### [Material provided]
******

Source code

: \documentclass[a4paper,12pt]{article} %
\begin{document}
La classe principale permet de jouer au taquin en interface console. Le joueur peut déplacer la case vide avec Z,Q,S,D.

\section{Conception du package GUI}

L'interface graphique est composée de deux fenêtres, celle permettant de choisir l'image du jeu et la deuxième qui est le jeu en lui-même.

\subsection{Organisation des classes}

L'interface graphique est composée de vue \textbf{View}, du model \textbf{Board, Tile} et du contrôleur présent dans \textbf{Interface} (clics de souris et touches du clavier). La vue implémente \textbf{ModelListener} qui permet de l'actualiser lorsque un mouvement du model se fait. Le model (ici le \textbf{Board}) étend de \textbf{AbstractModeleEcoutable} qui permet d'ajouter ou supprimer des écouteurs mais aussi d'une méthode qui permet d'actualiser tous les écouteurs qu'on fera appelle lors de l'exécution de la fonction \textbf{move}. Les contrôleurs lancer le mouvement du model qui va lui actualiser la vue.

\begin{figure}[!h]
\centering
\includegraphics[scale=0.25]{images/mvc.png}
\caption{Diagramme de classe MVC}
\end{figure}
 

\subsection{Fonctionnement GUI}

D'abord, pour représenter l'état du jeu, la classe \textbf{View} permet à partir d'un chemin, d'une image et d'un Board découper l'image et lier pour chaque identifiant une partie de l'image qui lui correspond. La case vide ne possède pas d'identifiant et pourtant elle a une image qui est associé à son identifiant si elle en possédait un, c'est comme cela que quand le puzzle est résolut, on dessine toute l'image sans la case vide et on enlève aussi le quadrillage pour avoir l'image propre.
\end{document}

******

Please print the lines from the one containing "L'interface graphique est composée de vue" through the last line of the material, exactly, and leave out all other lines.

### [Answer box]
L'interface graphique est composée de vue \textbf{View}, du model \textbf{Board, Tile} et du contrôleur présent dans \textbf{Interface} (clics de souris et touches du clavier). La vue implémente \textbf{ModelListener} qui permet de l'actualiser lorsque un mouvement du model se fait. Le model (ici le \textbf{Board}) étend de \textbf{AbstractModeleEcoutable} qui permet d'ajouter ou supprimer des écouteurs mais aussi d'une méthode qui permet d'actualiser tous les écouteurs qu'on fera appelle lors de l'exécution de la fonction \textbf{move}. Les contrôleurs lancer le mouvement du model qui va lui actualiser la vue.

\begin{figure}[!h]
\centering
\includegraphics[scale=0.25]{images/mvc.png}
\caption{Diagramme de classe MVC}
\end{figure}
 

\subsection{Fonctionnement GUI}

D'abord, pour représenter l'état du jeu, la classe \textbf{View} permet à partir d'un chemin, d'une image et d'un Board découper l'image et lier pour chaque identifiant une partie de l'image qui lui correspond. La case vide ne possède pas d'identifiant et pourtant elle a une image qui est associé à son identifiant si elle en possédait un, c'est comme cela que quand le puzzle est résolut, on dessine toute l'image sans la case vide et on enlève aussi le quadrillage pour avoir l'image propre.
\end{document}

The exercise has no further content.